Но показательно авторское отношение к экстремизму Вадима:
«Собственно, в той жёсткой и нечаянной реплике выхлестнулась застарелая боль за отца — может быть, последнего ортодоксально верующего служителя церкви небесной, до такой степени призванного боками расплачиваться за её земные прегрешения, что даже поставленного в необходимость виниться перед детьми за дарование им жизни на сей постылой земле. Опять же бессознательно высказанная мысль содержала в себе всю тактику христианского мученичества, когда оно при завоевании вселенной взамен кроткой, для мирного употребления горной заповеди непротивления злу насилием, побеждало его беспримерным личным страданьем. Такого рода человеческие факелы всегда бросали во мрак грядущего не менее яркий, чем светочи передового ума, слепительный луч, и потом поколения пользовались им как тоннелем сквозь каменную толщу зверства при выходе на свой высший биологический рубеж» (2,190–191).
Двойственность, неотчётливость позиции самого Леонова сказалась в этом пассаже вполне определённо. Назвать еретика о. Матвея «последним ортодоксально верующим служителем церкви небесной» — значит откровенно обнаруживать то ли незнание основ веры, то ли равнодушие к ним. Волевое самоубийство никогда не может рассматриваться Церковью «факелом», освещающим путь для грядущего человечества. Самоубийство есть грех. «Беспримерное личное страдание» всегда проявлялось в непротивлении безбожным насильникам и приятии казни, но не в совершении самоубийства. Да и что это за заповедь, пригодная лишь «для мирного употребления»? Заповеди даны были для «употребления» при всех условиях и во все времена. И ещё: не разделяет ли автор ненароком мысль своего инфернального персонажа?

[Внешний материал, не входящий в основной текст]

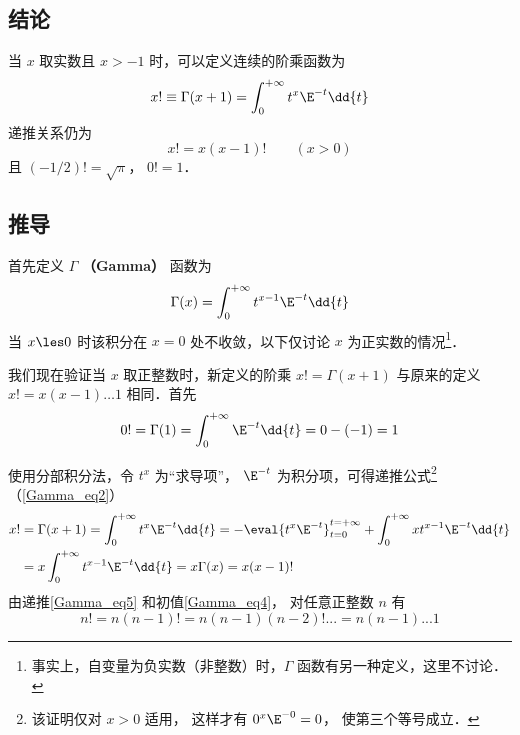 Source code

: 

\subsection{结论}
当 $x$ 取实数且 $x>-1$ 时，可以定义连续的阶乘函数为
\begin{equation}
x! \equiv \Gamma (x + 1) = \int_0^{+\infty} t^x \E^{-t} \dd{t}
\end{equation}
递推关系仍为
\begin{equation}\label{Gamma_eq2}
x!=x(x-1)! \qquad (x>0)
\end{equation}
且 $(-1/2)!=\sqrt{\pi}$，  $0! = 1$．

\subsection{推导}

首先定义 $\Gamma$ \textbf{（Gamma）} 函数为
\begin{equation}
\Gamma(x) = \int_0^{+\infty} t^{x-1} \E^{-t} \dd{t}
\end{equation}
当 $x \les 0$ 时该积分在 $x=0$ 处不收敛，以下仅讨论 $x$ 为正实数的情况\footnote{事实上，自变量为负实数（非整数）时，$\Gamma$ 函数有另一种定义，这里不讨论．}．

我们现在验证当 $x$ 取正整数时，新定义的阶乘 $x! = \Gamma(x+1)$ 与原来的定义 $x! = x(x-1)\dots 1$ 相同．首先
\begin{equation}\label{Gamma_eq4}
0! = \Gamma(1) = \int_0^{+\infty} \E^{-t} \dd{t} = 0 - (-1) = 1
\end{equation}

使用分部积分法，令 $t^x$ 为“求导项”， $\E^{-t}$ 为积分项，可得递推公式\footnote{该证明仅对 $x>0$ 适用， 这样才有 $0^x \E^{-0} = 0$， 使第三个等号成立．}（\autoref{Gamma_eq2}）
\begin{equation}\label{Gamma_eq5}
\begin{aligned}
x! &= \Gamma(x+1) = \int_0^{+\infty} t^x \E^{-t} \dd{t} =  - \eval{t^x \E^{-t}}_{t=0}^{t=+\infty} + \int_0^{+\infty} x t^{x-1} \E^{-t} \dd{t} \\
&= x\int_0^{+\infty} t^{x-1} \E^{-t} \dd{t} = x\Gamma (x) = x(x-1)!
\end{aligned} \end{equation} 
由递推\autoref{Gamma_eq5} 和初值\autoref{Gamma_eq4}， 对任意正整数 $n$ 有
\begin{equation}
n! = n(n-1)! = n(n-1)(n-2)!... = n(n-1)...1
\end{equation}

Леонов, к слову, чрезмерно сосредоточивает внимание на социальном происхождении Вадима, исключительно этим объясняя его взгляды и поступки: «В поведении Вадима Лоскутова той поры явственно просматривается ущербное сознание своего как бы первородного греха, свойственного многим выходцам из церковной среды, в силу чего она весь прошлый век поставляла в революцию отменного качества кадры. С изнанки наглядевшись на отцовскую профессию, поповские дети в России бежали в прямо враждебные ей математику, естествознание, политику, зачастую из самых семинарских стен, откуда им открывался прямой путь приходского священника, в наследственное, ничем не колебимое благоденствие» (2,197).
Ну, касательно «ничем не колебимого благоденствия» — автор погорячился. Главное же: внешние обстоятельства, несомненно, влияли на выбор судьбы детьми священнослужителей, но и внутренние личностные побуждения не стоит сбрасывать со счетов.
В итоге взаимоотношений отца с сыном происходит трагическое по своей внутренней сущности событие: о. Матвей сообщает Вадиму итог своих жизненных исканий:
«С Богом не мудри, памятуя, что сказка должна быть страшная, сабля вострая, дружба прочная, вера детская» (3,154).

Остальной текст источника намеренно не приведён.